Les anciens, plus heureux que nous, connaissaient une foule de fleurs dont on ne trouve plus de traces sur la terre: elles ont disparu. La nature, en les supprimant, a voulu nous punir, sans doute, de la tiédeur de notre culte pour elles. Leurs charmes, leurs propriétés particulières, constituent une perte bien grande pour les commodités ou les plaisirs de l’humanité. Quel malheur, par exemple, pour les glaciers et les limonadiers, que nous ne possédions plus la coracesia, cette fleur qui, au dire de Pythagore, faisait geler l’eau! et l’aproxis, qui, s’enflammant au moindre contact, remplaçait si avantageusement les allumettes chimiques allemandes ou françaises! et le baaras, ce cierge embaumé des montagnes du Liban! L’historien Josèphe raconte que la longue tige du baaras s’allumait d’elle-même, le soir, et brûlait jusqu’au matin sans se consumer. Quel bonheur si, au lieu de nos tristes réverbères, de nos becs de gaz puants, nous étions éclairés, en passant dans chaque rue, par une double rangée de beaux arbres enflammés! Pourquoi ne trouve-t-on plus de graine de baaras?

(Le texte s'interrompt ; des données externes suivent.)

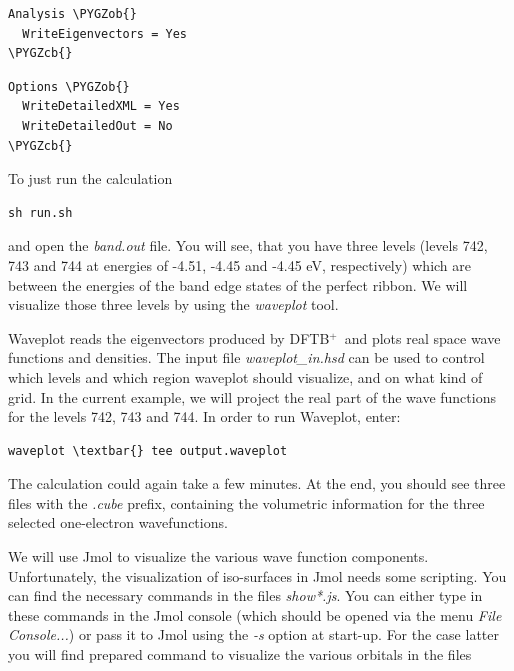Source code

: \documentclass[a4paper,11pt,english]{sphinxmanual}
\newcommand{\dftbp}{\textsf{DFTB$^{\text{+}}$\ }} %
\def\PYGZob{\char`\{}
\def\PYGZcb{\char`\}}
\begin{document}
{{\begin{Verbatim}[commandchars=\\\{\}]
Analysis \PYGZob{}
  WriteEigenvectors = Yes
\PYGZcb{}
\end{Verbatim}

\begin{Verbatim}[commandchars=\\\{\}]
Options \PYGZob{}
  WriteDetailedXML = Yes
  WriteDetailedOut = No
\PYGZcb{}
\end{Verbatim}

To just run the calculation

\begin{Verbatim}[commandchars=\\\{\}]
sh run.sh
\end{Verbatim}

and open the \emph{band.out} file. You will see, that you have three levels
(levels 742, 743 and 744 at energies of -4.51, -4.45 and -4.45 eV,
respectively) which are between the energies of the band edge states
of the perfect ribbon. We will visualize those three levels by using
the \emph{waveplot} tool.

Waveplot reads the eigenvectors produced by \dftbp and plots real space
wave functions and densities. The input file \emph{waveplot\_in.hsd} can be
used to control which levels and which region waveplot should
visualize, and on what kind of grid. In the current example, we will
project the real part of the wave functions for the levels 742, 743
and 744. In order to run Waveplot, enter:

\begin{Verbatim}[commandchars=\\\{\}]
waveplot \textbar{} tee output.waveplot
\end{Verbatim}

The calculation could again take a few minutes. At the end, you should
see three files with the \emph{.cube} prefix, containing the volumetric
information for the three selected one-electron wavefunctions.

We will use Jmol to visualize the various wave function
components. Unfortunately, the visualization of iso-surfaces in Jmol
needs some scripting. You can find the necessary commands in the files
\emph{show*.js}. You can either type in these commands in the Jmol console
(which should be opened via the menu \emph{File \textbar{} Console...}) or pass it
to Jmol using the \emph{-s} option at start-up. For the case latter you
will find prepared command to visualize the various orbitals in the
files

}}
\end{document}
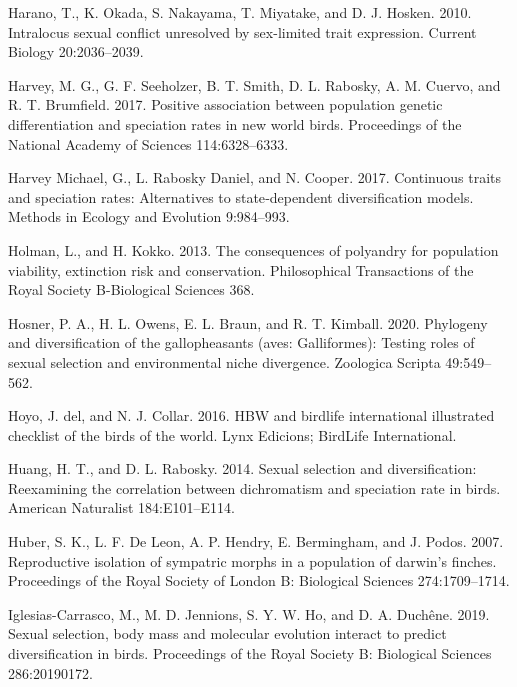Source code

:\documentclass[]{article}
\begin{document}
\leavevmode\hypertarget{ref-harano2010intralocus}{}%
Harano, T., K. Okada, S. Nakayama, T. Miyatake, and D. J. Hosken. 2010.
Intralocus sexual conflict unresolved by sex-limited trait expression.
Current Biology 20:2036--2039.

\leavevmode\hypertarget{ref-Harvey_2017}{}%
Harvey, M. G., G. F. Seeholzer, B. T. Smith, D. L. Rabosky, A. M.
Cuervo, and R. T. Brumfield. 2017. Positive association between
population genetic differentiation and speciation rates in new world
birds. Proceedings of the National Academy of Sciences 114:6328--6333.

\leavevmode\hypertarget{ref-Harvey_essim_2017}{}%
Harvey Michael, G., L. Rabosky Daniel, and N. Cooper. 2017. Continuous
traits and speciation rates: Alternatives to state‐dependent
diversification models. Methods in Ecology and Evolution 9:984--993.

\leavevmode\hypertarget{ref-Holman_Kokko_2013}{}%
Holman, L., and H. Kokko. 2013. The consequences of polyandry for
population viability, extinction risk and conservation. Philosophical
Transactions of the Royal Society B-Biological Sciences 368.

\leavevmode\hypertarget{ref-Hosner_2020}{}%
Hosner, P. A., H. L. Owens, E. L. Braun, and R. T. Kimball. 2020.
Phylogeny and diversification of the gallopheasants (aves: Galliformes):
Testing roles of sexual selection and environmental niche divergence.
Zoologica Scripta 49:549--562.

\leavevmode\hypertarget{ref-delhoyo_2016}{}%
Hoyo, J. del, and N. J. Collar. 2016. HBW and birdlife international
illustrated checklist of the birds of the world. Lynx Edicions; BirdLife
International.

\leavevmode\hypertarget{ref-Huang_2014}{}%
Huang, H. T., and D. L. Rabosky. 2014. Sexual selection and
diversification: Reexamining the correlation between dichromatism and
speciation rate in birds. American Naturalist 184:E101--E114.

\leavevmode\hypertarget{ref-Huber_2007}{}%
Huber, S. K., L. F. De Leon, A. P. Hendry, E. Bermingham, and J. Podos.
2007. Reproductive isolation of sympatric morphs in a population of
darwin's finches. Proceedings of the Royal Society of London B:
Biological Sciences 274:1709--1714.

\leavevmode\hypertarget{ref-Iglesias-Carrasco_2019}{}%
Iglesias-Carrasco, M., M. D. Jennions, S. Y. W. Ho, and D. A. Duchêne.
2019. Sexual selection, body mass and molecular evolution interact to
predict diversification in birds. Proceedings of the Royal Society B:
Biological Sciences 286:20190172.
\end{document}
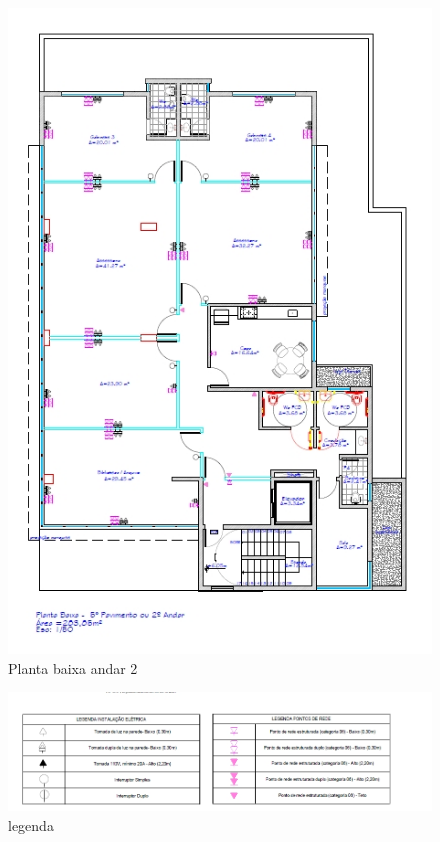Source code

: \documentclass[	DIV=calc,%
							paper=a4,%
							fontsize=12pt,%
							onecolumn]{scrartcl}	 					%
\begin{document}
\begin{figure}
	\centering
	\includegraphics[width=\textwidth]{fig3}
	\caption{Planta baixa andar 2}
	\label{fig3}
\end{figure}

\begin{figure}
	\centering
	\includegraphics[width=\textwidth]{leg}
	\caption{legenda}
	\label{leg}
\end{figure}
\end{document}

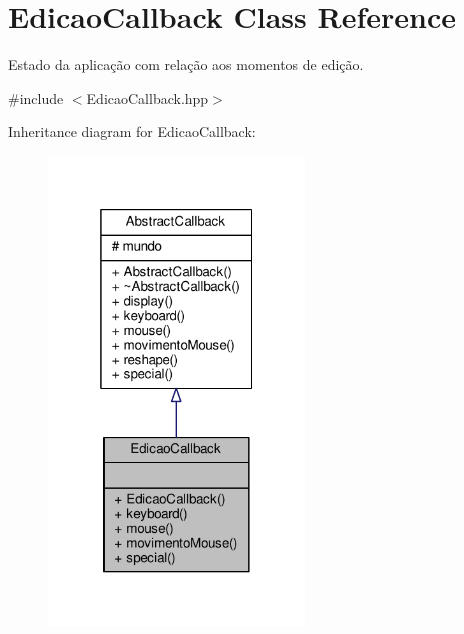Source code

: \hypertarget{classEdicaoCallback}{\section{Edicao\+Callback Class Reference}
\label{classEdicaoCallback}
}


Estado da aplicação com relação aos momentos de edição.  




{\ttfamily \#include $<$Edicao\+Callback.\+hpp$>$}



Inheritance diagram for Edicao\+Callback\+:
\nopagebreak
\begin{figure}[H]
\begin{center}
\leavevmode
\includegraphics[width=193pt]{classEdicaoCallback__inherit__graph}
\end{center}
\end{figure}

Épouses qui soupirez après un enfant, au lieu de vous confier à la vertu d’une eau sulfureuse et nauséabonde; et vous, vieillards, qui essayez en vain de combattre les ravages des années, que n’avez-vous un brin de ce fameux dudaïm, qui ne fleurit malheureusement plus que dans les livres hébreux, et qui rendait les femmes fécondes et les hommes éternellement jeunes!

L’existence de l’achemys résoudrait bien mieux que les chemins de fer le problème de la paix universelle. L’achemys avait la propriété de mettre en fuite ceux qui le touchaient. Comment songer à la guerre avec une arme qui disperserait les armées opposées et les empêcherait de se rejoindre?

Beaucoup de gens regretteront le népenthès, cette fleur, souvent consolante, qui faisait perdre la mémoire, surtout en songeant au moly, qui vous rendait à l’instant même le souvenir. Circé administra du népenthès à forte dose aux compagnons d’Ulysse; celui-ci les guérit en leur faisant avaler à temps une contre-dose de moly.